**WHAT THE TASK ASKS:** Scan the data below and copy each line where "subsubsection" occurs.

[[ RECORDS FOR THE EXERCISE, beginning ]]

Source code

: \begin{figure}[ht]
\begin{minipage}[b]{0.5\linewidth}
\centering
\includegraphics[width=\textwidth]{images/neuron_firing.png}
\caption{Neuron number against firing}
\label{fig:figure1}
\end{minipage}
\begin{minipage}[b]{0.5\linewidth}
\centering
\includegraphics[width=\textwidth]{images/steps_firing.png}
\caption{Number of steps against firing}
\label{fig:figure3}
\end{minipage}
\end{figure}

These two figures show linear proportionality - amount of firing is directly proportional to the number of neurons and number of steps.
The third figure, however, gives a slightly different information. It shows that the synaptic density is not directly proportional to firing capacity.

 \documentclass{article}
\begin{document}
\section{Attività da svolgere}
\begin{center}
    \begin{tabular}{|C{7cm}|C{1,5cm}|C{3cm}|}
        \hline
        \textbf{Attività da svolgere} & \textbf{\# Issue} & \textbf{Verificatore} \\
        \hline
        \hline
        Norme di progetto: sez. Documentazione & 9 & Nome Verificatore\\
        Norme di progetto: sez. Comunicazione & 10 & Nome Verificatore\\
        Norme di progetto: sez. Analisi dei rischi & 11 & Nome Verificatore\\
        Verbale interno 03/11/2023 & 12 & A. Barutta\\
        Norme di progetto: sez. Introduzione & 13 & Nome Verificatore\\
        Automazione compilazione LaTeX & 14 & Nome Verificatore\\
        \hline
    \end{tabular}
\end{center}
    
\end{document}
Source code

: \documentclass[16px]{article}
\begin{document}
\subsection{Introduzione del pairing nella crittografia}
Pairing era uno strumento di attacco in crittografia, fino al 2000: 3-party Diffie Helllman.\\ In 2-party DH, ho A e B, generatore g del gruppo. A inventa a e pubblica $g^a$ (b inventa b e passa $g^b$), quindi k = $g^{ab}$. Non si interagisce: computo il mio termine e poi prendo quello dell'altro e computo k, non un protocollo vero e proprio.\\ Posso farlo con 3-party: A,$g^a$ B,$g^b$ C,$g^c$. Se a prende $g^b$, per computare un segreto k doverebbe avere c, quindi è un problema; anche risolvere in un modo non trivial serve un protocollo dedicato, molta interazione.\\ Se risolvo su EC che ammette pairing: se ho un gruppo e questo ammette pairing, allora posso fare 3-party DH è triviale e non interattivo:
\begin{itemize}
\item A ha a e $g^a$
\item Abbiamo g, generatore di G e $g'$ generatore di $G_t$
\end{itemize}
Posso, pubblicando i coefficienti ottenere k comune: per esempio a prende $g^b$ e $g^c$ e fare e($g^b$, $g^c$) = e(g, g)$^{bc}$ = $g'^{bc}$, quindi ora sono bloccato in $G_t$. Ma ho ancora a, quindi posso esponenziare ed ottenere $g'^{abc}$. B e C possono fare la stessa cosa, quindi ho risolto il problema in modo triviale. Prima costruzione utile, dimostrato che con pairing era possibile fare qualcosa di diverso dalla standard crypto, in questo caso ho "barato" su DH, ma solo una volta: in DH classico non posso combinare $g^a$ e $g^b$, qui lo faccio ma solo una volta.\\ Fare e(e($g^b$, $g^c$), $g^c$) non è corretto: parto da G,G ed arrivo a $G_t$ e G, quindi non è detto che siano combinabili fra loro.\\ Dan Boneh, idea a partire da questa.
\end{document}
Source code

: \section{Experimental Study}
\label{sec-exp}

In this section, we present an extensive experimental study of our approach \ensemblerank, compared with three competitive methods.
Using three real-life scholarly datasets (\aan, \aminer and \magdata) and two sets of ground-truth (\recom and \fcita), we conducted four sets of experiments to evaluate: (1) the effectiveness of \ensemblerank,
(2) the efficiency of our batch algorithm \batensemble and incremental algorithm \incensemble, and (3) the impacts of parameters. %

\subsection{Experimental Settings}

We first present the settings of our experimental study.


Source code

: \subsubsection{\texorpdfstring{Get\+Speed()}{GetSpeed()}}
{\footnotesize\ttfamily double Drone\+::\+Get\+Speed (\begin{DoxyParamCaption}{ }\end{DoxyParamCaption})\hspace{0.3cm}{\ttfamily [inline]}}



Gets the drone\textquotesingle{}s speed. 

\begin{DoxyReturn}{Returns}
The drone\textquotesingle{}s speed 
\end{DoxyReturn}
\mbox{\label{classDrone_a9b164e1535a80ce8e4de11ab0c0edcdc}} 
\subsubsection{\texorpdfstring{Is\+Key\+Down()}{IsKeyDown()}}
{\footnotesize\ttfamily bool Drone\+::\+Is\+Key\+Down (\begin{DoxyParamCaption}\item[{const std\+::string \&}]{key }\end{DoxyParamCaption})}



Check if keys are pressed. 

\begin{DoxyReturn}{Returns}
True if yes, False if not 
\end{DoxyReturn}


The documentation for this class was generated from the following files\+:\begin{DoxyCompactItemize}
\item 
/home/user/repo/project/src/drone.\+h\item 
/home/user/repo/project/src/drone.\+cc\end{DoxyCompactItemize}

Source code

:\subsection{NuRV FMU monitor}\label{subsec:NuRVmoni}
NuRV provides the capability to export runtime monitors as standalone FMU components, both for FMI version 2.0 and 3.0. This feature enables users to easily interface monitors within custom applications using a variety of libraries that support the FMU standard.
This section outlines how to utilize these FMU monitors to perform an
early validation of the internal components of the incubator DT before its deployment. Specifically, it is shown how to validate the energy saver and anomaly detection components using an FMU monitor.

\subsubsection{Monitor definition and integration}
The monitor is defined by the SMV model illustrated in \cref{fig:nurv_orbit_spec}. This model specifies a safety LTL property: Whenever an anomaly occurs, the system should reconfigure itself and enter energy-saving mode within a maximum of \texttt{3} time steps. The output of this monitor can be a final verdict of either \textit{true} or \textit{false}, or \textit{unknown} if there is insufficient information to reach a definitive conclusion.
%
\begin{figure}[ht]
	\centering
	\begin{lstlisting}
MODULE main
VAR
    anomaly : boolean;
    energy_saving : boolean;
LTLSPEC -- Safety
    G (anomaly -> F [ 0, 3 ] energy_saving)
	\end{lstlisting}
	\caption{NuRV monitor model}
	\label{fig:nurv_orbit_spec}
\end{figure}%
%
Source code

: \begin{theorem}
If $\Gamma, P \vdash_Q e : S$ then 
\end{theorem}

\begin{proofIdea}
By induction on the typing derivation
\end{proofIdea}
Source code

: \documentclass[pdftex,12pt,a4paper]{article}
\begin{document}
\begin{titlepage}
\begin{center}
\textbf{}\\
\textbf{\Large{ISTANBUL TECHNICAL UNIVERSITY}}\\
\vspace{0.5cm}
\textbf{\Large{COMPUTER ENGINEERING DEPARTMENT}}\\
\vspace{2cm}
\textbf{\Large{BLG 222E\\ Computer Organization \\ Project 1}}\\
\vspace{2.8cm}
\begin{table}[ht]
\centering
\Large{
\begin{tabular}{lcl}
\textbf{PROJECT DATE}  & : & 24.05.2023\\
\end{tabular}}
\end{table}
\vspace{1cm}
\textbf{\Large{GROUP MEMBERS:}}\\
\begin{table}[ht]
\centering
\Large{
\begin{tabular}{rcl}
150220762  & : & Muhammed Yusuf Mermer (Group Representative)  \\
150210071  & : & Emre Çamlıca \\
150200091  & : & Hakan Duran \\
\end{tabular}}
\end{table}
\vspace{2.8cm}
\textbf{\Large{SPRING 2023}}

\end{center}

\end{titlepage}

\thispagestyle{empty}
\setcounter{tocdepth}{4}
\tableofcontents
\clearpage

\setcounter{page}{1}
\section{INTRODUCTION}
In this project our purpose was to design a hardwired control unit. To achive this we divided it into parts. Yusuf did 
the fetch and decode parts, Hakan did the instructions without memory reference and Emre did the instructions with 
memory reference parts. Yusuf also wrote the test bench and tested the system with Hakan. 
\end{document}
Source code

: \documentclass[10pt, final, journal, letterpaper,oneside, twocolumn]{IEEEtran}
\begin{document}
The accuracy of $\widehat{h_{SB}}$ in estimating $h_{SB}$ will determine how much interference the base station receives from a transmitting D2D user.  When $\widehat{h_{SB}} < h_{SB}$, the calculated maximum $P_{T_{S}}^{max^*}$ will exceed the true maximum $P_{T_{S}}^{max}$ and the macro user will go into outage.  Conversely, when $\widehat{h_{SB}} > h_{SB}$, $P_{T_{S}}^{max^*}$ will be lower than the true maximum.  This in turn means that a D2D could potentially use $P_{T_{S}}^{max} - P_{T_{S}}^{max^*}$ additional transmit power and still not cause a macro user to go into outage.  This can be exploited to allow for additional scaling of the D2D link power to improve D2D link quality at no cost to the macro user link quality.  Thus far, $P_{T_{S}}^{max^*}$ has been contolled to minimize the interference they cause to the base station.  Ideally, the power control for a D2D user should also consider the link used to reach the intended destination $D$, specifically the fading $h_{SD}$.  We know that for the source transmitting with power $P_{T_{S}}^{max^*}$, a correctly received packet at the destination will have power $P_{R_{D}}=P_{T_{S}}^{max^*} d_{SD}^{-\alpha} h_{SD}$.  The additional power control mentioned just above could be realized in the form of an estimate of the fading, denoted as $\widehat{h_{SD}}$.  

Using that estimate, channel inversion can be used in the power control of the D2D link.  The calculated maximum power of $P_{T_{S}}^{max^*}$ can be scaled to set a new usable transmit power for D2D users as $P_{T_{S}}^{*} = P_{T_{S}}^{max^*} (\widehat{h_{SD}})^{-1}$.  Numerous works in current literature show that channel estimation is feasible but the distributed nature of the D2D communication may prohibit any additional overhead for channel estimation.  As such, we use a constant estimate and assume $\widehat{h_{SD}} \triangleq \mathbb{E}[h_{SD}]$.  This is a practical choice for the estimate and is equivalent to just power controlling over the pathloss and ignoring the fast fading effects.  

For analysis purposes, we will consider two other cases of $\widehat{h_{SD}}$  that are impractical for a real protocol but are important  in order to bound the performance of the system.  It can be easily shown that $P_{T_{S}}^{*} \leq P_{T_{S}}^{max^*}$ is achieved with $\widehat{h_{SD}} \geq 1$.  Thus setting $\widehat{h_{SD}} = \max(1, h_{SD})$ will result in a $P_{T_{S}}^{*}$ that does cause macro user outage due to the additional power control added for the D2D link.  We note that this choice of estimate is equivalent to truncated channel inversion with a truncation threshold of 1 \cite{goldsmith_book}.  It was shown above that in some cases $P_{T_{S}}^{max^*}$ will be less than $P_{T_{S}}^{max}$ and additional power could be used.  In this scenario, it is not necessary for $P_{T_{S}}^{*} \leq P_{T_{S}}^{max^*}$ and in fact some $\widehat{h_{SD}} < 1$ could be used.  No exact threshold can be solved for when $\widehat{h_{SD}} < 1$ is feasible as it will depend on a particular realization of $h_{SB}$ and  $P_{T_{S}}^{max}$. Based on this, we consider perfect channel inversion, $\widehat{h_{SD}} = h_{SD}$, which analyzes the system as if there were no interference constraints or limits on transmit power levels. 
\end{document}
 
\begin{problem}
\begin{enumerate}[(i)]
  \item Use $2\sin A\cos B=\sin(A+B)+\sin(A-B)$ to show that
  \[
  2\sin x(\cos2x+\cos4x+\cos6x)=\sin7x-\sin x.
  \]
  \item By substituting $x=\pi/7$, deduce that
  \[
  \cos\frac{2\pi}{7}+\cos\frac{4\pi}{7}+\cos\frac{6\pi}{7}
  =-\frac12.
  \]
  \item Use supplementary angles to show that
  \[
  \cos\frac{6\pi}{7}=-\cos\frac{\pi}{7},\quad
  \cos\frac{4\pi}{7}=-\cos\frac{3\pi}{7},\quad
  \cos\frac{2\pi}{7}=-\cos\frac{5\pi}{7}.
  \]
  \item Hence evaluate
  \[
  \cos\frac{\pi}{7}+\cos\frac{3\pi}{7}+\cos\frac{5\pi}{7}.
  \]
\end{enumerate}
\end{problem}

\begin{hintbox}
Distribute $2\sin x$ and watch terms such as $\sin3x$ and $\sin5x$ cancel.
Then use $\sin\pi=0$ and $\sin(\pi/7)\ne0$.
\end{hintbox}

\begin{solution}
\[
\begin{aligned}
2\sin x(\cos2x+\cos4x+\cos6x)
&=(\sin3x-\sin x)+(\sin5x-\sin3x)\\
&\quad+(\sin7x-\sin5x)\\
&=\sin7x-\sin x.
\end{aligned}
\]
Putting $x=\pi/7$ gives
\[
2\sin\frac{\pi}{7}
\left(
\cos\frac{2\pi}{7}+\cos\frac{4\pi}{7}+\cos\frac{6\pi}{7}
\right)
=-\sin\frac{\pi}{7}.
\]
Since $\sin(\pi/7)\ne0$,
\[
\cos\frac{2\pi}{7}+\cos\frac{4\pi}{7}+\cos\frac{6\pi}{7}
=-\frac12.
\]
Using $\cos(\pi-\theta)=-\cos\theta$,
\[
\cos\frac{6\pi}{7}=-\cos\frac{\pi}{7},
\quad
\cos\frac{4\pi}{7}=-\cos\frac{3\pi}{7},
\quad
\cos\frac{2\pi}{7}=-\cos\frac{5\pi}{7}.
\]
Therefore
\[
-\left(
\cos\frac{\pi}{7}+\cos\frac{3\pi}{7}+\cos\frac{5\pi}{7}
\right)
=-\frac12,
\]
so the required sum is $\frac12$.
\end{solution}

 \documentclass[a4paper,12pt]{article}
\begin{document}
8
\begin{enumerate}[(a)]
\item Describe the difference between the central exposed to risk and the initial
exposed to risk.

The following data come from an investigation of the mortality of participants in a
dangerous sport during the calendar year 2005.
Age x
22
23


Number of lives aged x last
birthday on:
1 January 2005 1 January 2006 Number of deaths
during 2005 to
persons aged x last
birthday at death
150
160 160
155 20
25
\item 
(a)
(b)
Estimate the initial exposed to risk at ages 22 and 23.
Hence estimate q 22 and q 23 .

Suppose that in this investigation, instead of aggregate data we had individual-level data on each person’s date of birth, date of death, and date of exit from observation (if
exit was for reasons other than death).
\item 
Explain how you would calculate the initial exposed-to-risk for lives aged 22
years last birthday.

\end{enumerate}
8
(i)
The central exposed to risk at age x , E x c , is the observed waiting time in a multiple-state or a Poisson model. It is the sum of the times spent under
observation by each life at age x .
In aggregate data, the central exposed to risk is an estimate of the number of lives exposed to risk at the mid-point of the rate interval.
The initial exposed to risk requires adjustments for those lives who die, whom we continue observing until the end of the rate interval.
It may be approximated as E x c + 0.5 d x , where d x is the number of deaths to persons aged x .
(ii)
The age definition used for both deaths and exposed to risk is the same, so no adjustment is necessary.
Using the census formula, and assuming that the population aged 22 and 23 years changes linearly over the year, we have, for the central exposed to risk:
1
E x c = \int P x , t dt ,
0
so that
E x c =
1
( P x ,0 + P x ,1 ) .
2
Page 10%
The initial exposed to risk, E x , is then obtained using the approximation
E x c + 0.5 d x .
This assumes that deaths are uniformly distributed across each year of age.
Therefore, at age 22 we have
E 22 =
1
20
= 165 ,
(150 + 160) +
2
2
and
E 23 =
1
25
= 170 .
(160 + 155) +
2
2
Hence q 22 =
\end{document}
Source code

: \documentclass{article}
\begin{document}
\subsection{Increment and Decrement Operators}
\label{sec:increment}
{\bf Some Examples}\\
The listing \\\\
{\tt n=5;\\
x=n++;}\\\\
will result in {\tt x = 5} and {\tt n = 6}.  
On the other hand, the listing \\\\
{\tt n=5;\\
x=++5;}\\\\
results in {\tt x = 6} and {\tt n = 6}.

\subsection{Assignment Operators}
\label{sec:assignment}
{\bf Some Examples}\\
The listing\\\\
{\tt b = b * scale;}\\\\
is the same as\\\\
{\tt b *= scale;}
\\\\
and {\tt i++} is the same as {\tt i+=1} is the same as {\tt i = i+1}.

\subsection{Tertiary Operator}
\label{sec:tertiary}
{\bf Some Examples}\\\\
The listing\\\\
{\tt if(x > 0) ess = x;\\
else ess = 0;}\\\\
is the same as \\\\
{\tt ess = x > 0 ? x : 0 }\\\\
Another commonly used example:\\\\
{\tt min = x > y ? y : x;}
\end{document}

[[ RECORDS FOR THE EXERCISE, end ]]

**WRITTEN RESPONSE:**
: \subsubsection{\texorpdfstring{Get\+Speed()}{GetSpeed()}}
\subsubsection{\texorpdfstring{Is\+Key\+Down()}{IsKeyDown()}}
\subsubsection{Monitor definition and integration}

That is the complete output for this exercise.